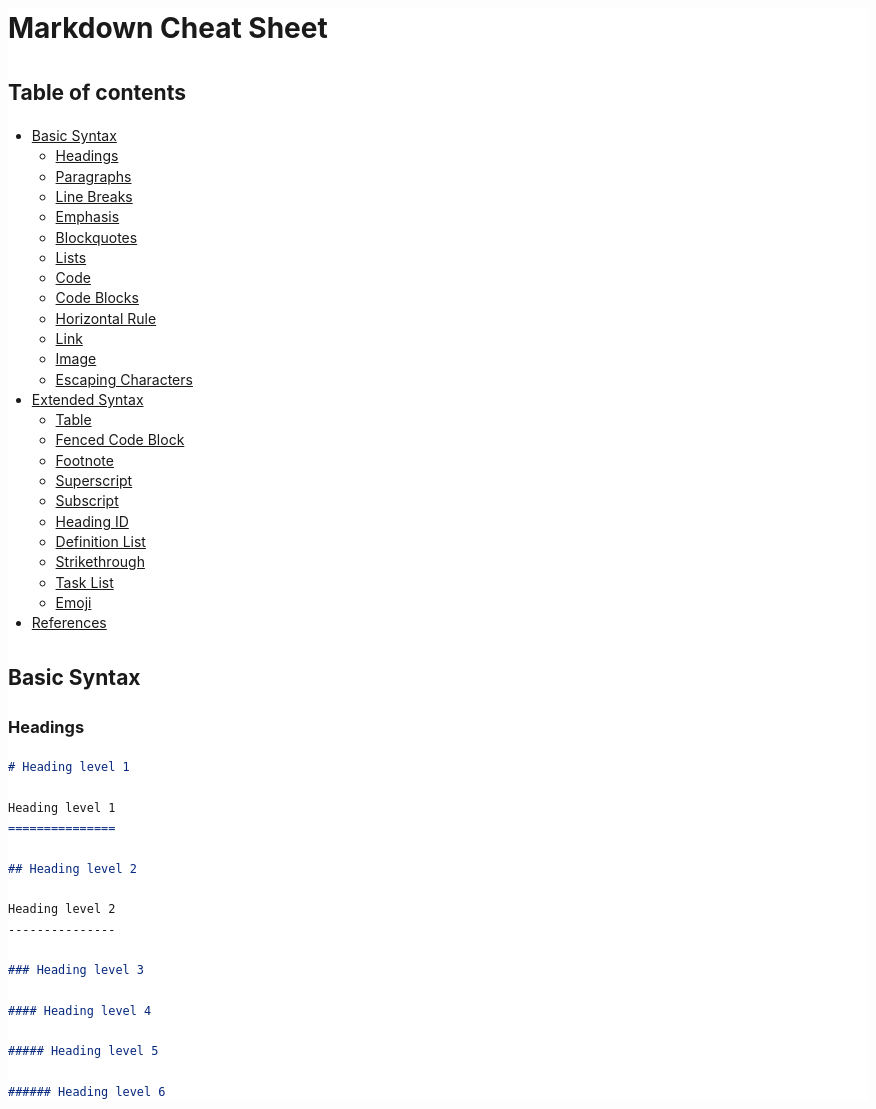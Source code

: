 # Markdown Cheat Sheet

## Table of contents

* [Basic Syntax](#basic-syntax)
  + [Headings](#headings)
  + [Paragraphs](#paragraphs)
  + [Line Breaks](#line-breaks)
  + [Emphasis](#emphasis)
  + [Blockquotes](#blockquotes)
  + [Lists](#lists)
  + [Code](#code)
  + [Code Blocks](#code-blocks)
  + [Horizontal Rule](#horizontal-rule)
  + [Link](#link)
  + [Image](#image)
  + [Escaping Characters](#escaping-characters)
* [Extended Syntax](#extended-syntax)
  + [Table](#table)
  + [Fenced Code Block](#fenced-code-block)
  + [Footnote](#footnote)
  + [Superscript](#superscript)
  + [Subscript](#subscript)
  + [Heading ID](#heading-id)
  + [Definition List](#definition-list)
  + [Strikethrough](#strikethrough)
  + [Task List](#task-list)
  + [Emoji](#emoji)
* [References](#references)

## Basic Syntax

### Headings

```md
# Heading level 1

Heading level 1
===============

## Heading level 2

Heading level 2
---------------

### Heading level 3

#### Heading level 4

##### Heading level 5

###### Heading level 6
```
******************************
**WORK ORDER**
Find the lines that mention "Syntax" in the entries and show them.

**COMPLETED EXERCISE**
* [Basic Syntax](#basic-syntax)
* [Extended Syntax](#extended-syntax)
## Basic Syntax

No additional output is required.